(DATA EXTRACT Opens)
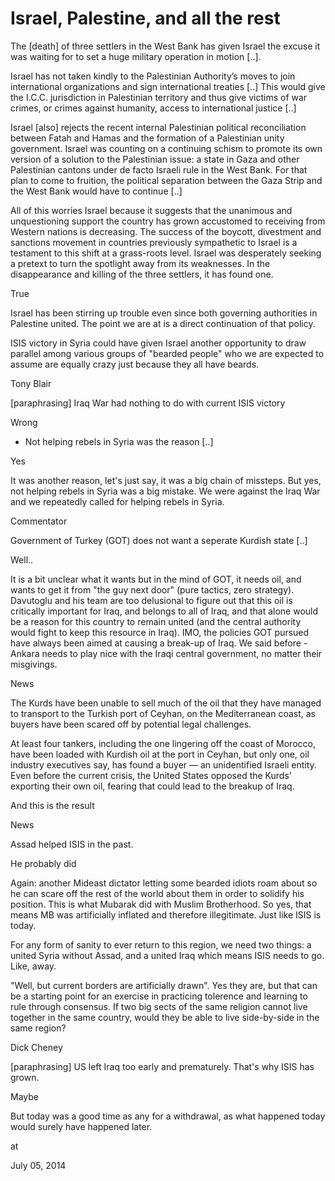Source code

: # Israel, Palestine, and all the rest
The [death] of three settlers in the West Bank has given Israel the excuse it was waiting for to set a huge military operation in motion [..].

Israel has not taken kindly to the Palestinian Authority’s moves to join international organizations and sign international treaties [..] This would give the I.C.C. jurisdiction in Palestinian territory and thus give victims of war crimes, or crimes against humanity, access to international justice [..]

Israel [also] rejects the recent internal Palestinian political reconciliation between Fatah and Hamas and the formation of a Palestinian unity government. Israel was counting on a continuing schism to promote its own version of a solution to the Palestinian issue: a state in Gaza and other Palestinian cantons under de facto Israeli rule in the West Bank. For that plan to come to fruition, the political separation between the Gaza Strip and the West Bank would have to continue [..]

All of this worries Israel because it suggests that the unanimous and unquestioning support the country has grown accustomed to receiving from Western nations is decreasing. The success of the boycott, divestment and sanctions movement in countries previously sympathetic to Israel is a testament to this shift at a grass-roots level. Israel was desperately seeking a pretext to turn the spotlight away from its weaknesses. In the disappearance and killing of the three settlers, it has found one.  

True

Israel has been stirring up trouble even since both governing authorities in Palestine united. The point we are at is a direct continuation of that policy.

ISIS victory in Syria could have given Israel another opportunity to draw parallel among various groups of "bearded people" who we are expected to  assume are equally crazy just because they all have beards.

Tony Blair

[paraphrasing] Iraq War had nothing to do with current ISIS victory

Wrong

* Not helping rebels in Syria was the reason [..]

Yes

It was another reason, let's just say, it was a big chain of missteps. But yes, not helping rebels in Syria was a big mistake. We were against the Iraq War and we repeatedly called for helping rebels in Syria.  

Commentator

Government of Turkey (GOT) does not want a seperate Kurdish state [..]

Well..

It is a bit unclear what it wants but in the mind of GOT,  it needs oil, and wants to get it from "the guy next door" (pure tactics, zero strategy). Davutoglu and his team are too delusional to figure out that this oil is critically important for Iraq, and belongs to all of Iraq, and that alone would be a reason for this country to remain united (and the central authority would fight to keep this resource in Iraq). IMO, the policies GOT pursued have always been aimed at causing a break-up of Iraq. We said before - Ankara needs to play nice with the Iraqi central government, no matter their misgivings.   

News

The Kurds have been unable to sell much of the oil that they have managed to transport to the Turkish port of Ceyhan, on the Mediterranean coast, as buyers have been scared off by potential legal challenges.

At least four tankers, including the one lingering off the coast of Morocco, have been loaded with Kurdish oil at the port in Ceyhan, but only one, oil industry executives say, has found a buyer — an unidentified Israeli entity. Even before the current crisis, the United States opposed the Kurds’ exporting their own oil, fearing that could lead to the breakup of Iraq.

And this is the result

News

Assad helped ISIS in the past.

He probably did

Again: another Mideast dictator letting some bearded idiots  roam about so he can scare off the rest of the world about them in order to solidify his position. This is what Mubarak did with Muslim Brotherhood. So yes, that means MB was artificially inflated and therefore illegitimate. Just like ISIS is today.

For any form of sanity to ever return to this region, we need two things: a united Syria without Assad, and a united Iraq which means ISIS needs to go. Like, away. 

"Well, but current borders are artificially drawn". Yes they are, but that can be a starting point for an exercise in practicing tolerence and learning to rule through consensus. If two big sects of the same religion cannot live together in the same country, would they be able to live side-by-side in the same region? 

Dick Cheney

[paraphrasing] US left Iraq too early and prematurely. That's why ISIS has grown.

Maybe

But today was a good time as any for a withdrawal, as what happened today would surely have happened later.









at

July 05, 2014















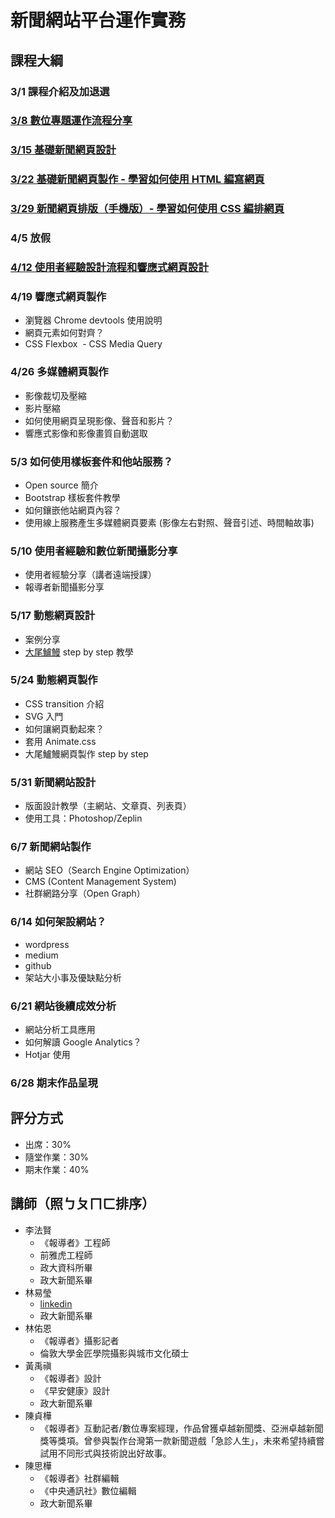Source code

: # 新聞網站平台運作實務

## 課程大綱
### 3/1 課程介紹及加退選

### [3/8 數位專題運作流程分享](https://nickhsine.github.io/teach-at-nccu/2018-03-08)

### [3/15 基礎新聞網頁設計](https://nickhsine.github.io/teach-at-nccu/2018-03-15)
  
### [3/22 基礎新聞網頁製作 - 學習如何使用 HTML 編寫網頁](https://github.com/nickhsine/teach-at-nccu/blob/gh-pages/2018-03-22.md)
  
### [3/29 新聞網頁排版（手機版）- 學習如何使用 CSS 編排網頁](https://github.com/nickhsine/teach-at-nccu/blob/gh-pages/2018-03-29.md)
  
### 4/5 放假
  
### [4/12 使用者經驗設計流程和響應式網頁設計](https://github.com/nickhsine/teach-at-nccu/blob/gh-pages/2018-04-12.md)
  
### 4/19 響應式網頁製作
  - 瀏覽器 Chrome devtools 使用說明
  - 網頁元素如何對齊？
  - CSS Flexbox
  - CSS Media Query
  
### 4/26 多媒體網頁製作
  - 影像裁切及壓縮
  - 影片壓縮
  - 如何使用網頁呈現影像、聲音和影片？
  - 響應式影像和影像畫質自動選取

### 5/3 如何使用樣板套件和他站服務？
  - Open source 簡介
  - Bootstrap 樣板套件教學
  - 如何鑲嵌他站網頁內容？
  - 使用線上服務產生多媒體網頁要素 (影像左右對照、聲音引述、時間軸故事)
 
### 5/10 使用者經驗和數位新聞攝影分享
  - 使用者經驗分享（講者遠端授課）
  - 報導者新聞攝影分享
  
### 5/17 動態網頁設計
  - 案例分享
  - [大尾鱸鰻](https://www.twreporter.org/i/infographic-far-sea-fishing) step by step 教學

### 5/24 動態網頁製作
  - CSS transition 介紹
  - SVG 入門
  - 如何讓網頁動起來？
  - 套用 Animate.css
  - 大尾鱸鰻網頁製作 step by step

### 5/31 新聞網站設計
  - 版面設計教學（主網站、文章頁、列表頁）
  - 使用工具：Photoshop/Zeplin

### 6/7 新聞網站製作
  - 網站 SEO（Search Engine Optimization）
  - CMS (Content Management System)
  - 社群網路分享（Open Graph）
  

### 6/14 如何架設網站？
  - wordpress
  - medium
  - github
  - 架站大小事及優缺點分析

### 6/21 網站後續成效分析
  - 網站分析工具應用
  - 如何解讀 Google Analytics？
  - Hotjar 使用
  
### 6/28 期末作品呈現


## 評分方式
- 出席：30%
- 隨堂作業：30%
- 期末作業：40%

## 講師（照ㄅㄆㄇㄈ排序）
- 李法賢
  - 《報導者》工程師
  - 前雅虎工程師
  - 政大資科所畢
  - 政大新聞系畢
- 林易瑩
  - [linkedin](https://www.linkedin.com/in/yiyinglin/)
  - 政大新聞系畢
- 林佑恩
  - 《報導者》攝影記者
  - 倫敦大學金匠學院攝影與城市文化碩士
- 黃禹禛
  - 《報導者》設計
  - 《早安健康》設計
  - 政大新聞系畢
- 陳貞樺
  - 《報導者》互動記者/數位專案經理，作品曾獲卓越新聞獎、亞洲卓越新聞獎等獎項。曾參與製作台灣第一款新聞遊戲「急診人生」，未來希望持續嘗試用不同形式與技術說出好故事。
- 陳思樺
  - 《報導者》社群編輯
  - 《中央通訊社》數位編輯
  - 政大新聞系畢
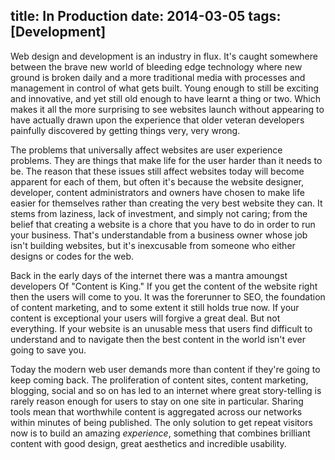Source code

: title: In Production
date: 2014-03-05
tags: [Development]
---
Web design and development is an industry in flux. It's caught somewhere between the brave new world of bleeding edge technology where new ground is broken daily and a more traditional media with processes and management in control of what gets built. Young enough to still be exciting and innovative, and yet still old enough to have learnt a thing or two. Which makes it all the more surprising to see websites launch without appearing to have actually drawn upon the experience that older veteran developers painfully discovered by getting things very, very wrong.
<!-- more -->
The problems that universally affect websites are user experience problems. They are things that make life for the user harder than it needs to be. The reason that these issues still affect websites today will become apparent for each of them, but often it's because the website designer, developer, content administrators and owners have chosen to make life easier for themselves rather than creating the very best website they can. It stems from laziness, lack of investment, and simply not caring; from the belief that creating a website is a chore that you have to do in order to run your business. That's understandable from a business owner whose job isn't building websites, but it's inexcusable from someone who either designs or codes for the web.

Back in the early days of the internet there was a mantra amoungst developers Of "Content is King." If you get the content of the website right then the users will come to you. It was the forerunner to SEO, the foundation of content marketing, and to some extent it still holds true now. If your content is exceptional your users will forgive a great deal. But not everything. If your website is an unusable mess that users find difficult to understand and to navigate then the best content in the world isn't ever going to save you.

Today the modern web user demands more than content if they're going to keep coming back. The proliferation of content sites, content marketing, blogging, social and so on has led to an internet where great story-telling is rarely reason enough for users to stay on one site in particular. Sharing tools mean that worthwhile content is aggregated across our networks within minutes of being published. The only solution to get repeat visitors now is to build an amazing *experience*, something that combines brilliant content with good design, great aesthetics and incredible usability. 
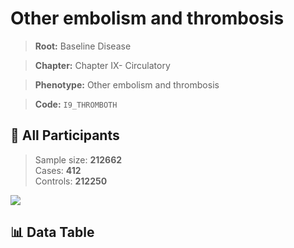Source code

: # Other embolism and thrombosis

> **Root:** Baseline Disease  

> **Chapter:** Chapter IX- Circulatory  

> **Phenotype:** Other embolism and thrombosis  

> **Code:** `I9_THROMBOTH`

## 🧪 All Participants  
> Sample size: **212662**  
> Cases: **412**  
> Controls: **212250**
<img src="/Sensitive/Figures/ALL/Incidence/I9_THROMBOTH.png"/>

## 📊 Data Table
<CsvTableMRF src="/Sensitive/Data/ALL/Incidence/COX_I9_THROMBOTH.csv"/>

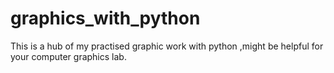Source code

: # graphics_with_python

This is a hub of my practised graphic work with python ,might be helpful for your computer graphics lab.
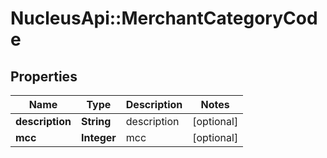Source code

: # NucleusApi::MerchantCategoryCode

## Properties
Name | Type | Description | Notes
------------ | ------------- | ------------- | -------------
**description** | **String** | description | [optional] 
**mcc** | **Integer** | mcc | [optional] 


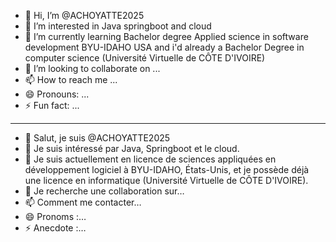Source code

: - 👋 Hi, I’m @ACHOYATTE2025
- 👀 I’m interested in Java springboot and cloud
- 🌱 I’m currently learning Bachelor degree Applied science in software development BYU-IDAHO USA and i'd already a Bachelor Degree in computer science (Université Virtuelle de CÔTE D'IVOIRE)
- 💞️ I’m looking to collaborate on ...
- 📫 How to reach me ...
- 😄 Pronouns: ...
- ⚡ Fun fact: ...

---

- 👋 Salut, je suis @ACHOYATTE2025
- 👀 Je suis intéressé par Java, Springboot et le cloud.
- 🌱 Je suis actuellement en licence de sciences appliquées en développement logiciel à BYU-IDAHO, États-Unis, et je possède déjà une licence en informatique (Université Virtuelle de CÔTE D'IVOIRE).
- 💞️ Je recherche une collaboration sur…
- 📫 Comment me contacter…
- 😄 Pronoms :…
- ⚡ Anecdote :…
<!---
ACHOYATTE2025/ACHOYATTE2025 is a ✨ special ✨ repository because its `README.md` (this file) appears on your GitHub profile.
You can click the Preview link to take a look at your changes.
--->


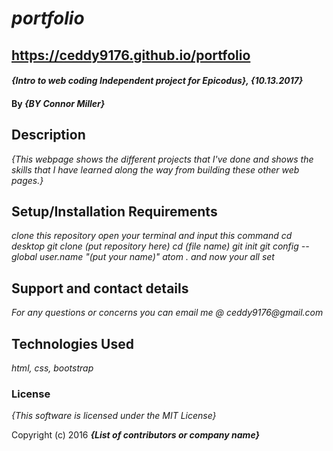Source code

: # _portfolio_

## https://ceddy9176.github.io/portfolio

#### _{Intro to web coding Independent project for Epicodus}, {10.13.2017}_

#### By _**{BY Connor Miller}**_

## Description

_{This webpage shows the different projects that I've done and shows the skills that I have learned along the way from building these other web pages.}_

## Setup/Installation Requirements

_clone this repository_
_open your terminal and input this command_
_cd desktop_
_git clone (put repository here)_
_cd (file name)_
_git init_
_git config --global user.name "(put your name)"_
_atom ._
_and now your all set_

## Support and contact details

_For any questions or concerns you can email me @ ceddy9176@gmail.com_

## Technologies Used

_html, css, bootstrap_

### License

*{This software is licensed under the MIT License}*

Copyright (c) 2016 **_{List of contributors or company name}_**
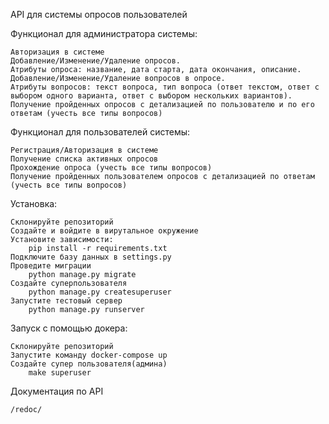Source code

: API для системы опросов пользователей

Функционал для администратора системы:

    Авторизация в системе
    Добавление/Изменение/Удаление опросов. 
    Атрибуты опроса: название, дата старта, дата окончания, описание.
    Добавление/Изменение/Удаление вопросов в опросе. 
    Атрибуты вопросов: текст вопроса, тип вопроса (ответ текстом, ответ с выбором одного варианта, ответ с выбором нескольких вариантов).
    Получение пройденных опросов с детализацией по пользователю и по его ответам (учесть все типы вопросов)

Функционал для пользователей системы:

    Регистрация/Авторизация в системе
    Получение списка активных опросов
    Прохождение опроса (учесть все типы вопросов)
    Получение пройденных пользователем опросов с детализацией по ответам (учесть все типы вопросов)

Установка:

    Склонируйте репозиторий
    Создайте и войдите в вирутальное окружение
    Установите зависимости:
        pip install -r requirements.txt
    Подключите базу данных в settings.py
    Проведите миграции
        python manage.py migrate
    Создайте суперпользователя
        python manage.py createsuperuser
    Запустите тестовый сервер
        python manage.py runserver

Запуск с помощью докера:


    Склонируйте репозиторий
    Запустите команду docker-compose up
    Создайте супер пользователя(админа)
        make superuser


Документация по API

    /redoc/
    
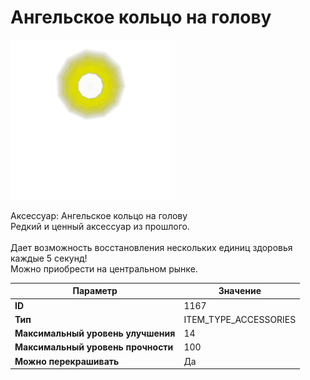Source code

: # Ангельское кольцо на голову

![Item Image](../img/1167.webp?raw=true)

Аксессуар: Ангельское кольцо на голову<br>Редкий и ценный аксессуар из прошлого.<br><br>Дает возможность восстановления нескольких единиц здоровья каждые 5 секунд!<br>Можно приобрести на центральном рынке.


| Параметр | Значение |
|----------|----------|
| **ID** | 1167 |
| **Тип** | ITEM_TYPE_ACCESSORIES |
| **Максимальный уровень улучшения** | 14 |
| **Максимальный уровень прочности** | 100 |
| **Можно перекрашивать** | Да |

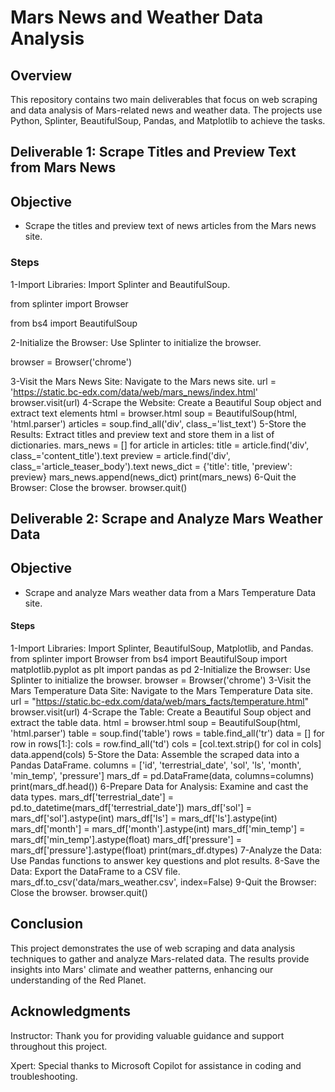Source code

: # Mars News and Weather Data Analysis

## Overview

This repository contains two main deliverables that focus on web scraping and data analysis of Mars-related news and weather data. The projects use Python, Splinter, BeautifulSoup, Pandas, and Matplotlib to 
achieve the tasks.

## Deliverable 1: Scrape Titles and Preview Text from Mars News

## Objective

+ Scrape the titles and preview text of news articles from the Mars news site.

### Steps

1-Import Libraries: Import Splinter and BeautifulSoup.

from splinter import Browser

from bs4 import BeautifulSoup

2-Initialize the Browser: Use Splinter to initialize the browser.

browser = Browser('chrome')

3-Visit the Mars News Site: Navigate to the Mars news site.
url = 'https://static.bc-edx.com/data/web/mars_news/index.html'
browser.visit(url)
4-Scrape the Website: Create a Beautiful Soup object and extract text elements
html = browser.html
soup = BeautifulSoup(html, 'html.parser')
articles = soup.find_all('div', class_='list_text')
5-Store the Results: Extract titles and preview text and store them in a list of dictionaries.
mars_news = []
for article in articles:
    title = article.find('div', class_='content_title').text
    preview = article.find('div', class_='article_teaser_body').text
    news_dict = {'title': title, 'preview': preview}
    mars_news.append(news_dict)
print(mars_news)
6-Quit the Browser: Close the browser.
browser.quit()

## Deliverable 2: Scrape and Analyze Mars Weather Data
## Objective
+ Scrape and analyze Mars weather data from a Mars Temperature Data site.

#### Steps
1-Import Libraries: Import Splinter, BeautifulSoup, Matplotlib, and Pandas.
from splinter import Browser
from bs4 import BeautifulSoup
import matplotlib.pyplot as plt
import pandas as pd
2-Initialize the Browser: Use Splinter to initialize the browser.
browser = Browser('chrome')
3-Visit the Mars Temperature Data Site: Navigate to the Mars Temperature Data site.
url = "https://static.bc-edx.com/data/web/mars_facts/temperature.html"
browser.visit(url)
4-Scrape the Table: Create a Beautiful Soup object and extract the table data.
html = browser.html
soup = BeautifulSoup(html, 'html.parser')
table = soup.find('table')
rows = table.find_all('tr')
data = []
for row in rows[1:]:
    cols = row.find_all('td')
    cols = [col.text.strip() for col in cols]
    data.append(cols)
5-Store the Data: Assemble the scraped data into a Pandas DataFrame.
columns = ['id', 'terrestrial_date', 'sol', 'ls', 'month', 'min_temp', 'pressure']
mars_df = pd.DataFrame(data, columns=columns)
print(mars_df.head())
6-Prepare Data for Analysis: Examine and cast the data types.
mars_df['terrestrial_date'] = pd.to_datetime(mars_df['terrestrial_date'])
mars_df['sol'] = mars_df['sol'].astype(int)
mars_df['ls'] = mars_df['ls'].astype(int)
mars_df['month'] = mars_df['month'].astype(int)
mars_df['min_temp'] = mars_df['min_temp'].astype(float)
mars_df['pressure'] = mars_df['pressure'].astype(float)
print(mars_df.dtypes)
7-Analyze the Data: Use Pandas functions to answer key questions and plot results.
8-Save the Data: Export the DataFrame to a CSV file.
mars_df.to_csv('data/mars_weather.csv', index=False)
9-Quit the Browser: Close the browser.
browser.quit()

## Conclusion
This project demonstrates the use of web scraping and data analysis techniques to gather and analyze Mars-related data. The results provide insights into Mars' climate and weather patterns, enhancing our understanding of the Red Planet.

## Acknowledgments
Instructor: Thank you for providing valuable guidance and support throughout this project.

Xpert: Special thanks to Microsoft Copilot for assistance in coding and troubleshooting.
(DATA EXTRACT Closes)
DIRECTIONS FOR THIS TASK :: Copy each line of the data that includes the word "уровень".

SOLUTION TO THIS PROBLEM ::
| **Максимальный уровень улучшения** | 14 |
| **Максимальный уровень прочности** | 100 |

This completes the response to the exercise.